## TASK REQUIREMENTS:
Write each line of the material exactly as given, from the top through the line that contains "### This is", and omit all pictures.
----------
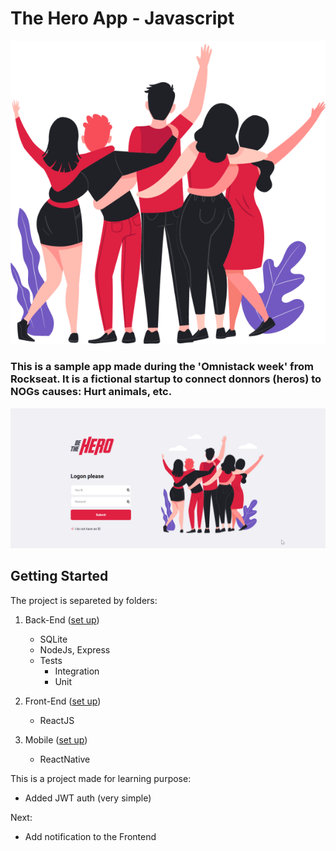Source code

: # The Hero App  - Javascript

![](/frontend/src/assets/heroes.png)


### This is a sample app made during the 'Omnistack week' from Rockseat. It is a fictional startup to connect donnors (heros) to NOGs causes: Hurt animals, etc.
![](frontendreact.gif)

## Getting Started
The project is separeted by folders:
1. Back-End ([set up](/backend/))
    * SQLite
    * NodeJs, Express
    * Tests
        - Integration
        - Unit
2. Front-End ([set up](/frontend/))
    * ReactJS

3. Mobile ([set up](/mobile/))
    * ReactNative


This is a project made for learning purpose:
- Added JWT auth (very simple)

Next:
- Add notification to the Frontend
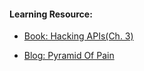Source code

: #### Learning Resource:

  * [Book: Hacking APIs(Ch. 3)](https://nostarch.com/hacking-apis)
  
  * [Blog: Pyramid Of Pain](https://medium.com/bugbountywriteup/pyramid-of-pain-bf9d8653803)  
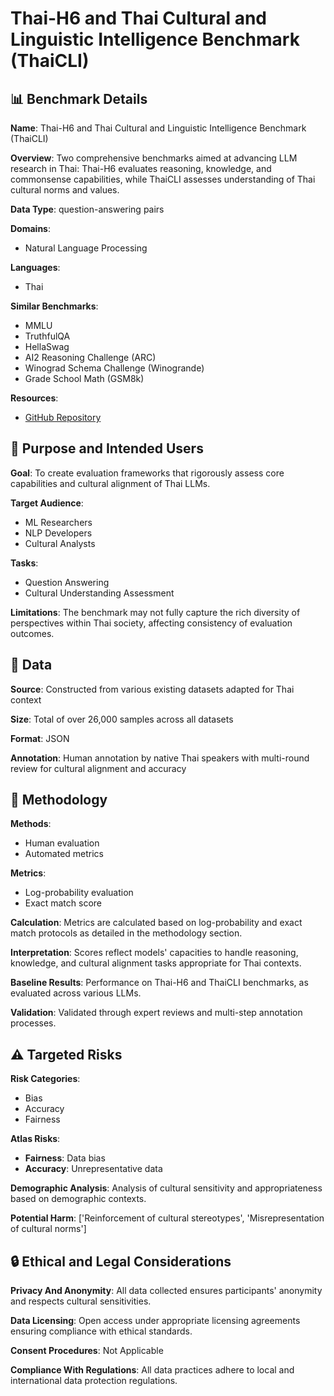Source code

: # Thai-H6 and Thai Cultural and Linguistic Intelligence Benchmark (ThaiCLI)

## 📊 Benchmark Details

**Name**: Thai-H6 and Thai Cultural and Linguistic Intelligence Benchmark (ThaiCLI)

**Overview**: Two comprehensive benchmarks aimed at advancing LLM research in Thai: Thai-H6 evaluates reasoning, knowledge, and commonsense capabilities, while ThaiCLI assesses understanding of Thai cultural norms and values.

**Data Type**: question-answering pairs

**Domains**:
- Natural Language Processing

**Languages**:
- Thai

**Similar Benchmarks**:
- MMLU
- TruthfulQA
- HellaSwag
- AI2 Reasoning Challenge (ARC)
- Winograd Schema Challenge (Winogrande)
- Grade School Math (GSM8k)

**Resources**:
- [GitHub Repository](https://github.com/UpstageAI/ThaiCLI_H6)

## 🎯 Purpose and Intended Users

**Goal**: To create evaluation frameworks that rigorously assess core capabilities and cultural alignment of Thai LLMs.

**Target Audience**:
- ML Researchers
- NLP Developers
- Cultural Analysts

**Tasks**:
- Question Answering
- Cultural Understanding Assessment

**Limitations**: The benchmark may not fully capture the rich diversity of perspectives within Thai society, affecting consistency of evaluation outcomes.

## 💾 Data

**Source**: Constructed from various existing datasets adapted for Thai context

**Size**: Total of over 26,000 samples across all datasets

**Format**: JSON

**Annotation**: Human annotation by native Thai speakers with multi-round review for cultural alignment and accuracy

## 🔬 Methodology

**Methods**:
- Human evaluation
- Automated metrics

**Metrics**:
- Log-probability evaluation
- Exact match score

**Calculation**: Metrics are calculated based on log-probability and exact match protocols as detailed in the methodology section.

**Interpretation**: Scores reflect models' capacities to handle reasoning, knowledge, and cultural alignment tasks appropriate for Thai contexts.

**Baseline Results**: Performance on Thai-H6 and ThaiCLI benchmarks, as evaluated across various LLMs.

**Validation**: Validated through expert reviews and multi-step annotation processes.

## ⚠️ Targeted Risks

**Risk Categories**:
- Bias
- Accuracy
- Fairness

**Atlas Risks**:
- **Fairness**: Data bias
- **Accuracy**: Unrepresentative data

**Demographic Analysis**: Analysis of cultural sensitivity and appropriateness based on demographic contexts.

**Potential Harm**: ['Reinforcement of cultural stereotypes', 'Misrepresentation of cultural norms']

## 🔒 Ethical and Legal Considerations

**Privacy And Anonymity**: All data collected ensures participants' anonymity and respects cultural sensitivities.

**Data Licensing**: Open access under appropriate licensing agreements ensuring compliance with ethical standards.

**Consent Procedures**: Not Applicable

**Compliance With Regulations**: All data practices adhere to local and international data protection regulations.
----------
## SOLVED EXERCISE:
Source code

: # The Hero App  - Javascript

![](/frontend/src/assets/heroes.png)


### This is a sample app made during the 'Omnistack week' from Rockseat. It is a fictional startup to connect donnors (heros) to NOGs causes: Hurt animals, etc.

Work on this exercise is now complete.